(Problem):
Your answer should hold every line of the records below that contains the string "activeElements".

(Dataset records):
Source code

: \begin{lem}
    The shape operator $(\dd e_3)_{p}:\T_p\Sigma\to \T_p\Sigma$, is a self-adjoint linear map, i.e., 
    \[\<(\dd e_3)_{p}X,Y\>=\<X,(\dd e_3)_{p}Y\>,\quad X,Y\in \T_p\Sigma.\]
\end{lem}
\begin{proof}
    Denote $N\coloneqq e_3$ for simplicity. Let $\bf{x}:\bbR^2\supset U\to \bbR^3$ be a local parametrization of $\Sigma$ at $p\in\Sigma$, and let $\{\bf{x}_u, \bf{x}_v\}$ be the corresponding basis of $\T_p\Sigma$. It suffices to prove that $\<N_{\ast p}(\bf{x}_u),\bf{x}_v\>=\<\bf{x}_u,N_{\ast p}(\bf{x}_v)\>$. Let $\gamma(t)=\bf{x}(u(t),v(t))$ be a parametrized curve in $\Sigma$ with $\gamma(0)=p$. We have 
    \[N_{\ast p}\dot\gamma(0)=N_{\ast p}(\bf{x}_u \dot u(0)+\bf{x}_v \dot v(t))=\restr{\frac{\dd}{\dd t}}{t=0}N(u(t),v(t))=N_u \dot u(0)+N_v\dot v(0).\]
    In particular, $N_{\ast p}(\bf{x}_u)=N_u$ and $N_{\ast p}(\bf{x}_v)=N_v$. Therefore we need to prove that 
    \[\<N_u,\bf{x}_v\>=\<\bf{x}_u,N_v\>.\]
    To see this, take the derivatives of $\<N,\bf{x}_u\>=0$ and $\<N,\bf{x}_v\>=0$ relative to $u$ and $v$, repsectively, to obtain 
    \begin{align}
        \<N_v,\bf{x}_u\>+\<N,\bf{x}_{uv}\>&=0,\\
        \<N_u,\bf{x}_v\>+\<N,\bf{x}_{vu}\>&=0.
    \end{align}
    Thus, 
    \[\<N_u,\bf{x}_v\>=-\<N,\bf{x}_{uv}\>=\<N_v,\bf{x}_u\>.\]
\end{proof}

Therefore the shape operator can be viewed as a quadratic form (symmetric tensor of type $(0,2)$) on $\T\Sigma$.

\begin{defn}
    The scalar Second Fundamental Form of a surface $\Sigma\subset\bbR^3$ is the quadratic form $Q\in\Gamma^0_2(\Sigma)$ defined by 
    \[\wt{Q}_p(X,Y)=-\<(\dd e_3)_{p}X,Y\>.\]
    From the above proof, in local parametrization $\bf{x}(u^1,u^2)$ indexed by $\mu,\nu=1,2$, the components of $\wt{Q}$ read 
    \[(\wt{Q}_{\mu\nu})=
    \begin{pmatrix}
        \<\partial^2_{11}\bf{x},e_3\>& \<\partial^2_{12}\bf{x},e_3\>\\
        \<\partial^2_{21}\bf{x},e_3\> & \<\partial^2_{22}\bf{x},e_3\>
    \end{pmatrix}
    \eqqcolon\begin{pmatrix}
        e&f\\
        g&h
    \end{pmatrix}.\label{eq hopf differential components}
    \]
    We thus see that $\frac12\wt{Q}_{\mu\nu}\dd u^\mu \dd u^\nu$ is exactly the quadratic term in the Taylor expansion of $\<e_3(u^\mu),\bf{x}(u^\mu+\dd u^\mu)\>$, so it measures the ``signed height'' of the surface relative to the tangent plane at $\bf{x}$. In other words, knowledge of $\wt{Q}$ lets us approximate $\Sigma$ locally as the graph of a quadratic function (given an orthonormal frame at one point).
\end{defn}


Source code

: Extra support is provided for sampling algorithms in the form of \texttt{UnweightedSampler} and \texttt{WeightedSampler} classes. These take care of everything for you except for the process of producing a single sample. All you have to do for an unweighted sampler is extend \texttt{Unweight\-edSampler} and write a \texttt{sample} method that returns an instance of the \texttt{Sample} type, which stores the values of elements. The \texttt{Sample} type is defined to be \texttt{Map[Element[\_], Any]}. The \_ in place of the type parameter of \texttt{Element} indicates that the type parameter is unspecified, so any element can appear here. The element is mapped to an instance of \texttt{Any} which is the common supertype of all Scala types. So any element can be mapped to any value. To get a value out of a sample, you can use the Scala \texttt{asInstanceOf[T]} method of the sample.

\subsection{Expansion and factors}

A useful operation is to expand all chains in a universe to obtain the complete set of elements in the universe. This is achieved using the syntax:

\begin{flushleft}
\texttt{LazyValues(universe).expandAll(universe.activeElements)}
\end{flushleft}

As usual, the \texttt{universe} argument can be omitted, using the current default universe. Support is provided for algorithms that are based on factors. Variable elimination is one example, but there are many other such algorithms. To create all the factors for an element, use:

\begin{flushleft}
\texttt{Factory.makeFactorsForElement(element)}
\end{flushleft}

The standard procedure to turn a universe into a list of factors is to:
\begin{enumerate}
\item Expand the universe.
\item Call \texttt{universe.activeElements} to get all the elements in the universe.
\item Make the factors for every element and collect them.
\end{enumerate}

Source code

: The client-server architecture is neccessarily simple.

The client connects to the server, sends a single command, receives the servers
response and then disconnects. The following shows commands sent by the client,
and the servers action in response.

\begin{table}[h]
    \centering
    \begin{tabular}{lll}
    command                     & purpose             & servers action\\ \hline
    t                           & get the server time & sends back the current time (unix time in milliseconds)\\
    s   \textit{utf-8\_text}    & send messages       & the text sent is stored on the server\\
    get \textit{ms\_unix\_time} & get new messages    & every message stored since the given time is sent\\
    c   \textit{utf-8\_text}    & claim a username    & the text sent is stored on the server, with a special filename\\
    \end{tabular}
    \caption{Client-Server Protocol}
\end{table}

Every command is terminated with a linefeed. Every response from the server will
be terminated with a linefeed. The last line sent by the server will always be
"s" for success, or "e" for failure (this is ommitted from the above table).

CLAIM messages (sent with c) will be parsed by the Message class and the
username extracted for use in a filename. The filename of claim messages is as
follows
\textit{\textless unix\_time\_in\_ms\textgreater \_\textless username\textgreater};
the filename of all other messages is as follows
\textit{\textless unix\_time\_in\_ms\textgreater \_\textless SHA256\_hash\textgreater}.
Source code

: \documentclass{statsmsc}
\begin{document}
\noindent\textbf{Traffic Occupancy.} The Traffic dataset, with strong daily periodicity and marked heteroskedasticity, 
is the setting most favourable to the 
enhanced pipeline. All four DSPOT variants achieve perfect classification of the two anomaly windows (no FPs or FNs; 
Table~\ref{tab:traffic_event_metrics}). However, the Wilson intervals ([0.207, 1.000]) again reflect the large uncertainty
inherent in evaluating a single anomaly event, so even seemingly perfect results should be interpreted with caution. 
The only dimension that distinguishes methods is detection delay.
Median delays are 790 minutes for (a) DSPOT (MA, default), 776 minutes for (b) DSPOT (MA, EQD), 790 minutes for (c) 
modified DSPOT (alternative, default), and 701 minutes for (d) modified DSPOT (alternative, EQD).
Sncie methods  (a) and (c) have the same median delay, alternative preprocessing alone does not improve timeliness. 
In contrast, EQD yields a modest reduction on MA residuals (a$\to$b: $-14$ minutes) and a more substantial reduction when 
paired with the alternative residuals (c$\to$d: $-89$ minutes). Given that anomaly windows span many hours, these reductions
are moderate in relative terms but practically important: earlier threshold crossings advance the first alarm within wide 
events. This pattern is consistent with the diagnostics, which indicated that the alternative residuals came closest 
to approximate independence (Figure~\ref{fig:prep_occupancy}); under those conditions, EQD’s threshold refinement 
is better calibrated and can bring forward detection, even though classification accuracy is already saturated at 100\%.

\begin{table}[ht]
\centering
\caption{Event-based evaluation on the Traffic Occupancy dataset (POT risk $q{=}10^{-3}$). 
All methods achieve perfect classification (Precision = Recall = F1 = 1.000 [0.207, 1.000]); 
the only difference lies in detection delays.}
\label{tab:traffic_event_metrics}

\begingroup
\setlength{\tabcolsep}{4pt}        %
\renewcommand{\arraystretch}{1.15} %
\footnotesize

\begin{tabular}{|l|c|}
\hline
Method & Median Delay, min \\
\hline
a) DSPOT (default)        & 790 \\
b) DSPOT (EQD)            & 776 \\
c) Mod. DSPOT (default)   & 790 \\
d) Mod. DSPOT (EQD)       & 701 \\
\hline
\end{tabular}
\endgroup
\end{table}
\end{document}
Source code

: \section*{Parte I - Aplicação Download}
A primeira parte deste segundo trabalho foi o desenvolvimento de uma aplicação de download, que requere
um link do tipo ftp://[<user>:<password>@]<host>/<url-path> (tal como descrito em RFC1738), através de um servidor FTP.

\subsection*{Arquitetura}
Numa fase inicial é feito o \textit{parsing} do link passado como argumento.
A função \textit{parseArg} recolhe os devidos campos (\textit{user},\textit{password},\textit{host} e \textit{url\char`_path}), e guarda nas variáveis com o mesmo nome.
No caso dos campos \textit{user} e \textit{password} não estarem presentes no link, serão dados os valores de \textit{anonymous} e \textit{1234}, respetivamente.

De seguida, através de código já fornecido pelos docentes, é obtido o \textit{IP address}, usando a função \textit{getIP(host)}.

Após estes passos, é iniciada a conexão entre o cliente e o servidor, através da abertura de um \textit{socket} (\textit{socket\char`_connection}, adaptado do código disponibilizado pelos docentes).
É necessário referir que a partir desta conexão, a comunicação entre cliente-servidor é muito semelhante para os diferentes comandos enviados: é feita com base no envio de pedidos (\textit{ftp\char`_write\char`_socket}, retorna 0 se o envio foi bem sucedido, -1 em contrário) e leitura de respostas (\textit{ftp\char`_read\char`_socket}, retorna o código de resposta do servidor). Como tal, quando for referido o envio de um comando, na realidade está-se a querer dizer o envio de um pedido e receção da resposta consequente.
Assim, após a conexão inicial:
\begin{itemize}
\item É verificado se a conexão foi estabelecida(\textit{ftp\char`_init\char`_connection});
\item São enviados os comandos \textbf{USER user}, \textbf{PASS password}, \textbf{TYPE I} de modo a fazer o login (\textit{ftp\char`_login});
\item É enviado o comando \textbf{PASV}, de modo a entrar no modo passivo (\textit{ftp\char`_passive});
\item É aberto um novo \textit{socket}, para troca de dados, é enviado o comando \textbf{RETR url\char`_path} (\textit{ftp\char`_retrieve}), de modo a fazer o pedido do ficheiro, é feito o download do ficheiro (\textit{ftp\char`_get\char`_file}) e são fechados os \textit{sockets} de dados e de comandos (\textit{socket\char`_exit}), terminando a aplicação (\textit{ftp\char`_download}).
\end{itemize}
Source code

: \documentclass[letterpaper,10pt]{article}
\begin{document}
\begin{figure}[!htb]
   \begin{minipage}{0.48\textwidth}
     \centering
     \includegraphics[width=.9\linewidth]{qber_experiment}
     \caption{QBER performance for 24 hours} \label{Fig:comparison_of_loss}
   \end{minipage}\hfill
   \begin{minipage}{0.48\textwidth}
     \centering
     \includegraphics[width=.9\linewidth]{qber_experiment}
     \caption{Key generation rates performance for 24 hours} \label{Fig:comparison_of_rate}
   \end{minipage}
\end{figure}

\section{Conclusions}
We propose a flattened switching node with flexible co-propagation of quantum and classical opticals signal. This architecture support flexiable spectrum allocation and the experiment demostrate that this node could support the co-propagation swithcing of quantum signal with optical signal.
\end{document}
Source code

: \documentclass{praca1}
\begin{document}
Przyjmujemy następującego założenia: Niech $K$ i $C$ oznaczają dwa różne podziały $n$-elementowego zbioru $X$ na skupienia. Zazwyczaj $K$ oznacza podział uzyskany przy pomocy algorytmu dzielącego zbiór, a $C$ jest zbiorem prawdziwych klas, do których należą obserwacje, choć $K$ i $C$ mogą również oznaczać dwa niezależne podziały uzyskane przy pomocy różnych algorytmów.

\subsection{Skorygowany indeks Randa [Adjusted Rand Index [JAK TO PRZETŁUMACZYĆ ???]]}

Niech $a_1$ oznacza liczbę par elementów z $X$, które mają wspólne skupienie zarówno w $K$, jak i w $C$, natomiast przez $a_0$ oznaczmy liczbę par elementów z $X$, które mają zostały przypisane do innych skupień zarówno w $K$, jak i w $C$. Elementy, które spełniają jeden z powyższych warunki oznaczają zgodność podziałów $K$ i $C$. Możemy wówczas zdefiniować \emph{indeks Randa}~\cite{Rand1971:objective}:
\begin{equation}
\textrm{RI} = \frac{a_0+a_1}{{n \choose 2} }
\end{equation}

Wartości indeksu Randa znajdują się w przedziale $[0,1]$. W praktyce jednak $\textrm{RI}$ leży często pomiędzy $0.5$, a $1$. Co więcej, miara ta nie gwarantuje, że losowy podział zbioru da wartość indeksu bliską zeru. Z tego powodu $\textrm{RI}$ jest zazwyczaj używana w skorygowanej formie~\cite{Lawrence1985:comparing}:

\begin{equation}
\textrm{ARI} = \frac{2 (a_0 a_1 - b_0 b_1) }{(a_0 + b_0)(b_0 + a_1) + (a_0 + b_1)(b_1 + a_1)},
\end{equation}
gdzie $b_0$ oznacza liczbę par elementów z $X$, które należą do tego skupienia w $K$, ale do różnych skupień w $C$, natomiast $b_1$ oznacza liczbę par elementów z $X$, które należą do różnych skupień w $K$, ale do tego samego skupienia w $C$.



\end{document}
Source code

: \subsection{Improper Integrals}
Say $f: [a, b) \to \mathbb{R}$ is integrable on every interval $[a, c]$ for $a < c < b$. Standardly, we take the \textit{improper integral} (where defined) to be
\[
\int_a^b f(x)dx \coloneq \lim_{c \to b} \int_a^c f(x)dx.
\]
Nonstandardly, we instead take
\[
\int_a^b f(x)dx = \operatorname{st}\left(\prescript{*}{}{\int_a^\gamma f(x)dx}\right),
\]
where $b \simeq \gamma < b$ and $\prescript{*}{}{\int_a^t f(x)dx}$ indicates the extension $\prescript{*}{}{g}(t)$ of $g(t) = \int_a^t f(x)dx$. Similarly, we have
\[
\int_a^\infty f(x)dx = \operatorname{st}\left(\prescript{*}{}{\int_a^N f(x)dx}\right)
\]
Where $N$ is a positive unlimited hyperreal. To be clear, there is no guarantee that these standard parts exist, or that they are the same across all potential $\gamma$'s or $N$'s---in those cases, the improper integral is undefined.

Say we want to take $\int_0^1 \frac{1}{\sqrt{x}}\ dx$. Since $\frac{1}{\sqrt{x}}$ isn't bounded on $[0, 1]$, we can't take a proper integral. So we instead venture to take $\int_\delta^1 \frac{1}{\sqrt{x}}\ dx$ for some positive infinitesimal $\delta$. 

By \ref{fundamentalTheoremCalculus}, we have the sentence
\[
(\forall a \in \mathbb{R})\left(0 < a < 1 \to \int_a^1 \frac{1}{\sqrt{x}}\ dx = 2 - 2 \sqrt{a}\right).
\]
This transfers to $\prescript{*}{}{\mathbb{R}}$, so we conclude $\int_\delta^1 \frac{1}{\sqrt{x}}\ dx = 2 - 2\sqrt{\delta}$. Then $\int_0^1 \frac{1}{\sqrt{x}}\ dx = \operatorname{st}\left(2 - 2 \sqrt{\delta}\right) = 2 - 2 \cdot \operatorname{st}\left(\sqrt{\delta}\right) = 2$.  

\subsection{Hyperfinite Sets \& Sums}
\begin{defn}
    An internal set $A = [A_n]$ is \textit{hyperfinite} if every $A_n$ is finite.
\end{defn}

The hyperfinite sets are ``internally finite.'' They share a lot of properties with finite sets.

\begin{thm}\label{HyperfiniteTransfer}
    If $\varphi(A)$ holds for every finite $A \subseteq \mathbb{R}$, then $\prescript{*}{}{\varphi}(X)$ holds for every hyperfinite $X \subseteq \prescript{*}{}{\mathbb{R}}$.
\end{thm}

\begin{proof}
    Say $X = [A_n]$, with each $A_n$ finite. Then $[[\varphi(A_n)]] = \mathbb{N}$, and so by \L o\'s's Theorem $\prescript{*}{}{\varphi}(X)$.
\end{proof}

(Response to the task):
\texttt{LazyValues(universe).expandAll(universe.activeElements)}
\item Call \texttt{universe.activeElements} to get all the elements in the universe.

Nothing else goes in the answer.